As peace once more descended upon the room, Dervla thought she heard Sally sob.

DAY THIRTY-THREE. 5.10 p.m.

It had been six days since the murder, and Sergeant Hooper and his team continued with the huge task of trawling through the vast archive of unseen Peeping Tom footage. Searching diligently for any hint of an incident that might have turned somebody’s mind to murder. It was gruelling work even for Hooper, who was a big House Arrest fan, fitting their audience profile and advertiser expectations perfectly. Hooper was the opposite of Coleridge, a very modern copper, a hip, mad-for-it, bigged-up, twenty-first-century boy with baggy trousers, trainers, an earstud and a titanium Apple Mac Powerbook. Hooper and his mates never missed any of the various reality TV shows, but even he was being ground down by the task he now faced. Fortunately not all seven hundred and twenty hours a day of camera activity were available to the police, the vast bulk of it having been discarded on a daily basis by the Peeping Tom editors. But there were still hundreds of hours left, and watching it was like watching paint dry. Worse, at least paint did eventually dry. This lot seemed to stay wet for ever.

Hamish picking his nose again… Jazz scratching his bum.

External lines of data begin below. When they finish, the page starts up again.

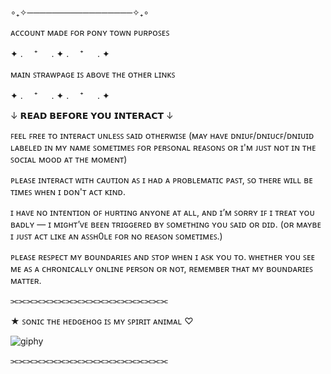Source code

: ∘₊✧─────────────────✧₊∘ 

ᴀᴄᴄᴏᴜɴᴛ ᴍᴀᴅᴇ ꜰᴏʀ ᴘᴏɴʏ ᴛᴏᴡɴ ᴘᴜʀᴘᴏꜱᴇꜱ

 ✦ . 　⁺ 　 . ✦ . 　⁺ 　 . ✦ 

ᴍᴀɪɴ ꜱᴛʀᴀᴡᴘᴀɢᴇ ɪꜱ ᴀʙᴏᴠᴇ ᴛʜᴇ ᴏᴛʜᴇʀ ʟɪɴᴋꜱ

 ✦ . 　⁺ 　 . ✦ . 　⁺ 　 . ✦ 

↓ 𝗥𝗘𝗔𝗗 𝗕𝗘𝗙𝗢𝗥𝗘 𝗬𝗢𝗨 𝗜𝗡𝗧𝗘𝗥𝗔𝗖𝗧 ↓

ꜰᴇᴇʟ ꜰʀᴇᴇ ᴛᴏ ɪɴᴛᴇʀᴀᴄᴛ ᴜɴʟᴇꜱꜱ ꜱᴀɪᴅ ᴏᴛʜᴇʀᴡɪꜱᴇ (ᴍᴀʏ ʜᴀᴠᴇ ᴅɴɪᴜꜰ/ᴅɴɪᴜᴄꜰ/ᴅɴɪᴜɪᴅ ʟᴀʙᴇʟᴇᴅ ɪɴ ᴍʏ ɴᴀᴍᴇ ꜱᴏᴍᴇᴛɪᴍᴇꜱ ꜰᴏʀ ᴘᴇʀꜱᴏɴᴀʟ ʀᴇᴀꜱᴏɴꜱ ᴏʀ ɪ'ᴍ ᴊᴜꜱᴛ ɴᴏᴛ ɪɴ ᴛʜᴇ ꜱᴏᴄɪᴀʟ ᴍᴏᴏᴅ ᴀᴛ ᴛʜᴇ ᴍᴏᴍᴇɴᴛ)

ᴘʟᴇᴀꜱᴇ ɪɴᴛᴇʀᴀᴄᴛ ᴡɪᴛʜ ᴄᴀᴜᴛɪᴏɴ ᴀꜱ ɪ ʜᴀᴅ ᴀ ᴘʀᴏʙʟᴇᴍᴀᴛɪᴄ ᴘᴀꜱᴛ, ꜱᴏ ᴛʜᴇʀᴇ ᴡɪʟʟ ʙᴇ ᴛɪᴍᴇꜱ ᴡʜᴇɴ ɪ ᴅᴏɴ'ᴛ ᴀᴄᴛ ᴋɪɴᴅ.

ɪ ʜᴀᴠᴇ ɴᴏ ɪɴᴛᴇɴᴛɪᴏɴ ᴏꜰ ʜᴜʀᴛɪɴɢ ᴀɴʏᴏɴᴇ ᴀᴛ ᴀʟʟ, ᴀɴᴅ ɪ’ᴍ ꜱᴏʀʀʏ ɪꜰ ɪ ᴛʀᴇᴀᴛ ʏᴏᴜ ʙᴀᴅʟʏ — ɪ ᴍɪɢʜᴛ’ᴠᴇ ʙᴇᴇɴ ᴛʀɪɢɢᴇʀᴇᴅ ʙʏ ꜱᴏᴍᴇᴛʜɪɴɢ ʏᴏᴜ ꜱᴀɪᴅ ᴏʀ ᴅɪᴅ. (ᴏʀ ᴍᴀʏʙᴇ ɪ ᴊᴜꜱᴛ ᴀᴄᴛ ʟɪᴋᴇ ᴀɴ ᴀꜱꜱʜ0ʟᴇ ꜰᴏʀ ɴᴏ ʀᴇᴀꜱᴏɴ ꜱᴏᴍᴇᴛɪᴍᴇꜱ.)

ᴘʟᴇᴀꜱᴇ ʀᴇꜱᴘᴇᴄᴛ ᴍʏ ʙᴏᴜɴᴅᴀʀɪᴇꜱ ᴀɴᴅ ꜱᴛᴏᴘ ᴡʜᴇɴ ɪ ᴀꜱᴋ ʏᴏᴜ ᴛᴏ. ᴡʜᴇᴛʜᴇʀ ʏᴏᴜ ꜱᴇᴇ ᴍᴇ ᴀꜱ ᴀ ᴄʜʀᴏɴɪᴄᴀʟʟʏ ᴏɴʟɪɴᴇ ᴘᴇʀꜱᴏɴ ᴏʀ ɴᴏᴛ, ʀᴇᴍᴇᴍʙᴇʀ ᴛʜᴀᴛ ᴍʏ ʙᴏᴜɴᴅᴀʀɪᴇꜱ ᴍᴀᴛᴛᴇʀ.

⫘⫘⫘⫘⫘⫘⫘⫘⫘⫘⫘⫘⫘⫘⫘⫘⫘⫘⫘⫘

★ ꜱᴏɴɪᴄ ᴛʜᴇ ʜᴇᴅɢᴇʜᴏɢ ɪꜱ ᴍʏ ꜱᴘɪʀɪᴛ ᴀɴɪᴍᴀʟ ♡

![giphy](https://github.com/user-attachments/assets/af7b266e-7635-4ce6-b7cf-91cbdc12924d)


⫘⫘⫘⫘⫘⫘⫘⫘⫘⫘⫘⫘⫘⫘⫘⫘⫘⫘⫘⫘
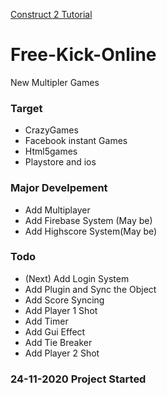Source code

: [Construct 2 Tutorial](https://www.gamezdev.com/construct-2-tutorial/)

# Free-Kick-Online
 
New Multipler Games

### Target 

- CrazyGames
- Facebook instant Games
- Html5games
- Playstore and ios

### Major Develpement

- Add Multiplayer
- Add Firebase System (May be)
- Add Highscore System(May be)

### Todo

- (Next) Add Login System
- Add Plugin and Sync the Object
- Add Score Syncing
- Add Player 1 Shot 
- Add Timer
- Add Gui Effect
- Add Tie Breaker
- Add Player 2 Shot


### 24-11-2020 Project Started



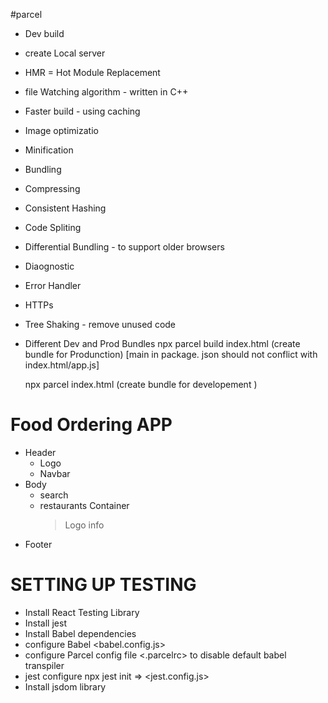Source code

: #parcel
- Dev build
- create Local server
- HMR = Hot Module Replacement
- file Watching algorithm - written in C++
- Faster build - using caching
- Image optimizatio
- Minification 
- Bundling
- Compressing
- Consistent Hashing
- Code Spliting
- Differential Bundling - to support older browsers
- Diaognostic
- Error Handler
- HTTPs
- Tree Shaking - remove unused code 
- Different Dev and Prod Bundles 
   npx parcel build index.html (create bundle for Produnction) [main in package.   json should not conflict with index.html/app.js]

   npx parcel index.html (create bundle for developement )


# Food Ordering APP
* Header
   - Logo
   - Navbar
* Body
  - search
  - restaurants Container
       > Logo
       > info
 * Footer            


 #  SETTING UP TESTING
  - Install React Testing Library
  - Install jest
  - Install Babel dependencies
  - configure Babel <babel.config.js>
  - configure Parcel config file <.parcelrc> to disable default babel transpiler
  - jest configure  npx jest init => <jest.config.js>
  - Install jsdom library
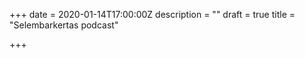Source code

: +++
date = 2020-01-14T17:00:00Z
description = ""
draft = true
title = "Selembarkertas podcast"

+++
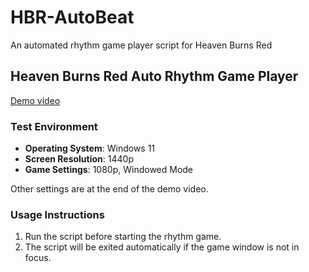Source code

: # HBR-AutoBeat
An automated rhythm game player script for Heaven Burns Red


## Heaven Burns Red Auto Rhythm Game Player

[Demo video](https://www.bilibili.com/video/BV1ePH7eSEwJ)

### Test Environment
- **Operating System**: Windows 11
- **Screen Resolution**: 1440p
- **Game Settings**: 1080p, Windowed Mode

Other settings are at the end of the demo video.

### Usage Instructions
1. Run the script before starting the rhythm game.
2. The script will be exited automatically if the game window is not in focus.
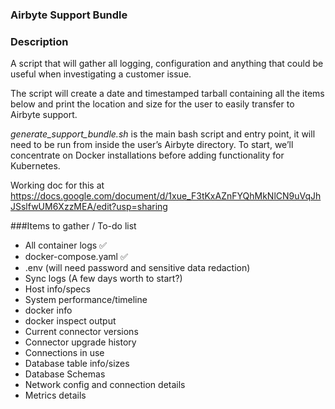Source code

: ### Airbyte Support Bundle

### Description

A script that will gather all logging, configuration and anything that could be useful when investigating a customer issue.

The script will create a date and timestamped tarball containing all the items below and print the location and size for the user to easily transfer to Airbyte support.

_generate_support_bundle.sh_ is the main bash script and entry point, it will need to be run from inside the user’s Airbyte directory. To start, we’ll concentrate on Docker installations before adding functionality for Kubernetes.

Working doc for this at https://docs.google.com/document/d/1xue_F3tKxAZnFYQhMkNlCN9uVqJhJSslfwUM6XzzMEA/edit?usp=sharing

###Items to gather / To-do list
* All container logs ✅
* docker-compose.yaml ✅
* .env (will need password and sensitive data redaction)
* Sync logs (A few days worth to start?)
* Host info/specs
* System performance/timeline
* docker info
* docker inspect output
* Current connector versions
* Connector upgrade history
* Connections in use
* Database table info/sizes
* Database Schemas
* Network config and connection details
* Metrics details
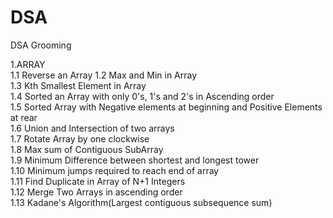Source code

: # DSA
DSA Grooming

1.ARRAY  
1.1 Reverse an Array
1.2 Max and Min in Array  
1.3 Kth Smallest Element in Array  
1.4 Sorted an Array with only 0's, 1's and 2's in Ascending order  
1.5 Sorted Array with Negative elements at beginning and Positive Elements at rear  
1.6 Union and Intersection of two arrays  
1.7 Rotate Array by one clockwise  
1.8 Max sum of Contiguous SubArray  
1.9 Minimum Difference between shortest and longest tower  
1.10 Minimum jumps required to reach end of array  
1.11 Find Duplicate in Array of N+1 Integers  
1.12 Merge Two Arrays in ascending order  
1.13 Kadane's Algorithm(Largest contiguous subsequence sum)




      


    
 
     
    
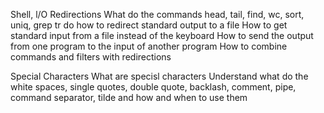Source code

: Shell, l/O Redirections What do the commands head, tail, find, wc, sort, uniq, grep tr do how to redirect standard output to a file How to get standard input from a file instead of the keyboard How to send the output from one program to the input of another program How to combine commands and filters with redirections 

Special Characters What are specisl characters Understand what do the white spaces, single quotes, double quote, backlash, comment, pipe, command separator, tilde and how and when to use them
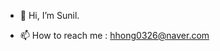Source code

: - 👋  Hi, I’m Sunil.
<!-- - 👀  I’m interested in webRTC, AR, blockchain, etc.. -->
<!-- - 🌱  I’m currently learning Go Programming Language.. -->
<!-- - 💞️  I’m looking to collaborate on ... -->
<!-- - 📄  Resume : https://hhong0326.github.io -->
- 📫 How to reach me : hhong0326@naver.com


<!---
hhong0326/hhong0326 is a ✨ special ✨ repository because its `README.md` (this file) appears on your GitHub profile.
You can click the Preview link to take a look at your changes.
--->
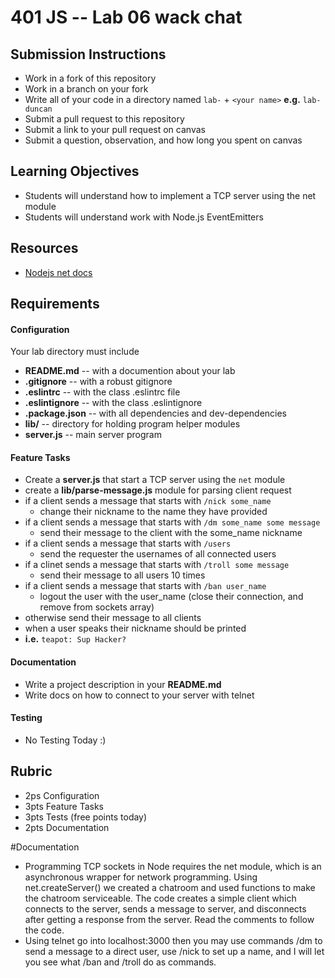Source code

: 401 JS --  Lab 06 wack chat
===

## Submission Instructions
  * Work in a fork of this repository
  * Work in a branch on your fork
  * Write all of your code in a directory named `lab-` + `<your name>` **e.g.** `lab-duncan`
  * Submit a pull request to this repository
  * Submit a link to your pull request on canvas
  * Submit a question, observation, and how long you spent on canvas  

## Learning Objectives  
* Students will understand how to implement a TCP server using the net module
* Students will understand work with Node.js EventEmitters

## Resources  
* [Nodejs net docs](https://nodejs.org/api/net.html)

## Requirements  
#### Configuration  
<!-- list of files, configurations, tools, ect that are required -->
Your lab directory must include  
* **README.md** -- with a documention about your lab
* **.gitignore** -- with a robust gitignore
* **.eslintrc** -- with the class .eslintrc file
* **.eslintignore** -- with the class .eslintignore
* **.package.json** -- with all dependencies and dev-dependencies
* **lib/**  -- directory for holding program helper modules
* **server.js** --  main server program

#### Feature Tasks  
* Create a **server.js** that start a TCP server using the `net` module
* create a **lib/parse-message.js** module for parsing client request
 * if a client sends a message that starts with `/nick some_name`
   * change their nickname to the name they have provided
 * if a client sends a message that starts with `/dm some_name some message`
   * send their message to the client with the some_name nickname
 * if a client sends a message that starts with `/users`
   * send the requester the usernames of all connected users
 * if a clinet sends a message that starts with `/troll some message`
   * send their message to all users 10 times
 * if a client sends a message that starts with `/ban user_name`
   * logout the user with the user_name (close their connection, and remove from sockets array)
 * otherwise send their message to all clients
* when a user speaks their nickname should be printed
 * **i.e.** `teapot: Sup Hacker?`

####  Documentation  
* Write a project description in your **README.md**
* Write docs on how to connect to your server with telnet

#### Testing  
*  No Testing Today :)

## Rubric  
* 2ps Configuration
* 3pts Feature Tasks
* 3pts Tests (free points today)
* 2pts Documentation

#Documentation
* Programming TCP sockets in Node requires the net module, which is an asynchronous wrapper for network programming. Using net.createServer() we created a chatroom and
used functions to make the chatroom serviceable. The code creates a simple client which connects to the server, sends a message to server, and disconnects after getting a response from the server. Read the comments to follow the code.
* Using telnet go into localhost:3000 then you may use commands /dm to send a message to a direct user, use /nick to set up a name, and
I will let you see what /ban and /troll do as commands. 
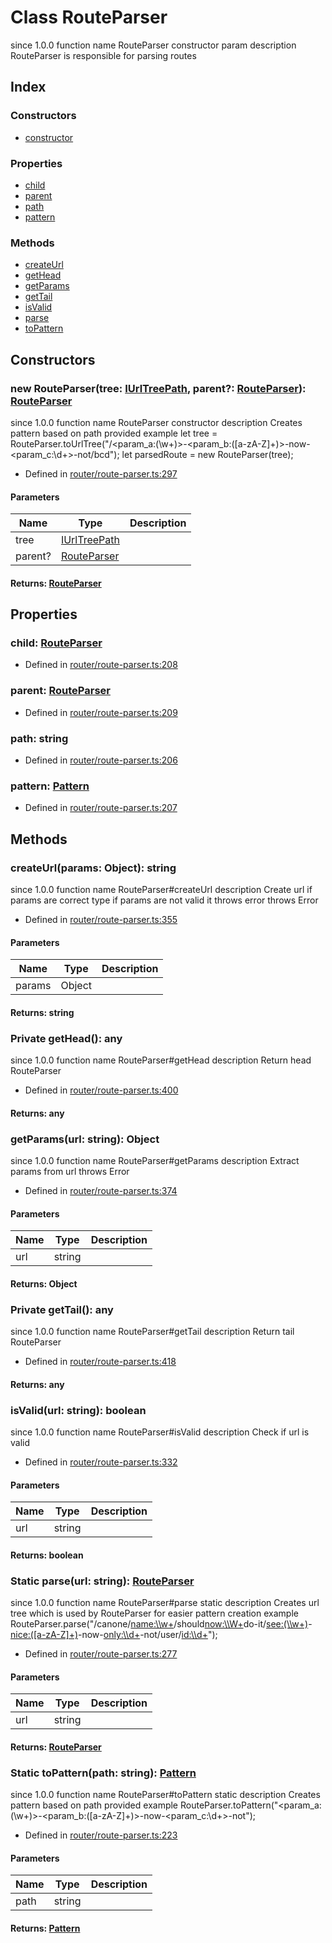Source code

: # Class RouteParser
 since 1.0.0 function  name RouteParser constructor 
 param 
 description 
RouteParser is responsible for parsing routes


## Index

### Constructors
* [constructor](_router_route_parser_.routeparser.md#constructor)

### Properties
* [child](_router_route_parser_.routeparser.md#child)
* [parent](_router_route_parser_.routeparser.md#parent)
* [path](_router_route_parser_.routeparser.md#path)
* [pattern](_router_route_parser_.routeparser.md#pattern)

### Methods
* [createUrl](_router_route_parser_.routeparser.md#createurl)
* [getHead](_router_route_parser_.routeparser.md#gethead)
* [getParams](_router_route_parser_.routeparser.md#getparams)
* [getTail](_router_route_parser_.routeparser.md#gettail)
* [isValid](_router_route_parser_.routeparser.md#isvalid)
* [parse](_router_route_parser_.routeparser.md#parse)
* [toPattern](_router_route_parser_.routeparser.md#topattern)

## Constructors

### new RouteParser(tree: [IUrlTreePath](../interfaces/_interfaces_iroute_.iurltreepath.md), parent?: [RouteParser](_router_route_parser_.routeparser.md)): [RouteParser](_router_route_parser_.routeparser.md)
 since 1.0.0 function  name RouteParser constructor 
 description 
Creates pattern based on path provided example 
let tree = RouteParser.toUrlTree("/<param_a:(\\w+)>-<param_b:([a-zA-Z]+)>-now-<param_c:\\d+>-not/bcd");
let parsedRoute = new RouteParser(tree);
  
* Defined in [router/route-parser.ts:297](https://github.com/igorzg/typeix/blob/master/src/router/route-parser.ts#L297)


#### Parameters

| Name | Type | Description |
| ---- | ---- | ---- |
| tree | [IUrlTreePath](../interfaces/_interfaces_iroute_.iurltreepath.md)|  |
| parent? | [RouteParser](_router_route_parser_.routeparser.md)|  |

#### Returns: [RouteParser](_router_route_parser_.routeparser.md)

## Properties

### child: [RouteParser](_router_route_parser_.routeparser.md)

* Defined in [router/route-parser.ts:208](https://github.com/igorzg/typeix/blob/master/src/router/route-parser.ts#L208)


### parent: [RouteParser](_router_route_parser_.routeparser.md)

* Defined in [router/route-parser.ts:209](https://github.com/igorzg/typeix/blob/master/src/router/route-parser.ts#L209)


### path: string

* Defined in [router/route-parser.ts:206](https://github.com/igorzg/typeix/blob/master/src/router/route-parser.ts#L206)


### pattern: [Pattern](_router_route_parser_.pattern.md)

* Defined in [router/route-parser.ts:207](https://github.com/igorzg/typeix/blob/master/src/router/route-parser.ts#L207)


## Methods

### createUrl(params: Object): string
 since 1.0.0 function  name RouteParser#createUrl description 
Create url if params are correct type if params are not valid it throws error throws Error
  
* Defined in [router/route-parser.ts:355](https://github.com/igorzg/typeix/blob/master/src/router/route-parser.ts#L355)


#### Parameters

| Name | Type | Description |
| ---- | ---- | ---- |
| params | Object|  |

#### Returns: string

### Private getHead(): any
 since 1.0.0 function  name RouteParser#getHead description 
Return head RouteParser

  
* Defined in [router/route-parser.ts:400](https://github.com/igorzg/typeix/blob/master/src/router/route-parser.ts#L400)

#### Returns: any

### getParams(url: string): Object
 since 1.0.0 function  name RouteParser#getParams description 
Extract params from url throws Error
  
* Defined in [router/route-parser.ts:374](https://github.com/igorzg/typeix/blob/master/src/router/route-parser.ts#L374)


#### Parameters

| Name | Type | Description |
| ---- | ---- | ---- |
| url | string|  |

#### Returns: Object

### Private getTail(): any
 since 1.0.0 function  name RouteParser#getTail description 
Return tail RouteParser

  
* Defined in [router/route-parser.ts:418](https://github.com/igorzg/typeix/blob/master/src/router/route-parser.ts#L418)

#### Returns: any

### isValid(url: string): boolean
 since 1.0.0 function  name RouteParser#isValid description 
Check if url is valid
  
* Defined in [router/route-parser.ts:332](https://github.com/igorzg/typeix/blob/master/src/router/route-parser.ts#L332)


#### Parameters

| Name | Type | Description |
| ---- | ---- | ---- |
| url | string|  |

#### Returns: boolean

### Static parse(url: string): [RouteParser](_router_route_parser_.routeparser.md)
 since 1.0.0 function  name RouteParser#parse static 
 description 
Creates url tree which is used by RouteParser for easier pattern creation
 example 
RouteParser.parse("/can<any>one/<name:\\w+>/should<now:\\W+>do-it/<see:(\\w+)>-<nice:([a-zA-Z]+)>-now-<only:\\d+>-not/user/<id:\\d+>");

  
* Defined in [router/route-parser.ts:277](https://github.com/igorzg/typeix/blob/master/src/router/route-parser.ts#L277)


#### Parameters

| Name | Type | Description |
| ---- | ---- | ---- |
| url | string|  |

#### Returns: [RouteParser](_router_route_parser_.routeparser.md)

### Static toPattern(path: string): [Pattern](_router_route_parser_.pattern.md)
 since 1.0.0 function  name RouteParser#toPattern static 
 description 
Creates pattern based on path provided example 
RouteParser.toPattern("<param_a:(\\w+)>-<param_b:([a-zA-Z]+)>-now-<param_c:\\d+>-not");
  
* Defined in [router/route-parser.ts:223](https://github.com/igorzg/typeix/blob/master/src/router/route-parser.ts#L223)


#### Parameters

| Name | Type | Description |
| ---- | ---- | ---- |
| path | string|  |

#### Returns: [Pattern](_router_route_parser_.pattern.md)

The girls doing their yoga, again.

Garry doing more press-ups.

Garry doing chin-ups on the doorframes.

Garry running on the spot…

Hooper was beginning to despise the people in the house, and he did not want to. Quite apart from the fact that he did not think it would help him in his detection work, in a way these were his people. They had similar interests and ambitions, a similar honest conviction that they had a right to be happy. Hooper did not want to start thinking like Coleridge. What was that man like? Always banging on about the housemates having no sense of “duty” or “service” or “community”. As if wanting to have it large made you an enemy of society.

Nonetheless, they were seriously beginning to wear him down. It was just that they never did anything, and, more irritatingly, they never thought anything. That most defining of all human characteristics, the capacity for abstract thought, was pressed solely into the service of… of… Nothing.

Hooper cursed inwardly. He was even beginning to think like Coleridge.

And of clues to a murder there were none.

Until Trisha spotted something.

Not much, but something.

“Have a look at this, sergeant,” she said. “Arsey little moment between Kelly the slapper and David the ponce.”

“Arsey, constable? Slapper? Ponce?” Hooper replied, in Coleridge’s schoolmasterly tone, and they both smiled grimly at the thought of the linguistic strictures under which they were obliged to work.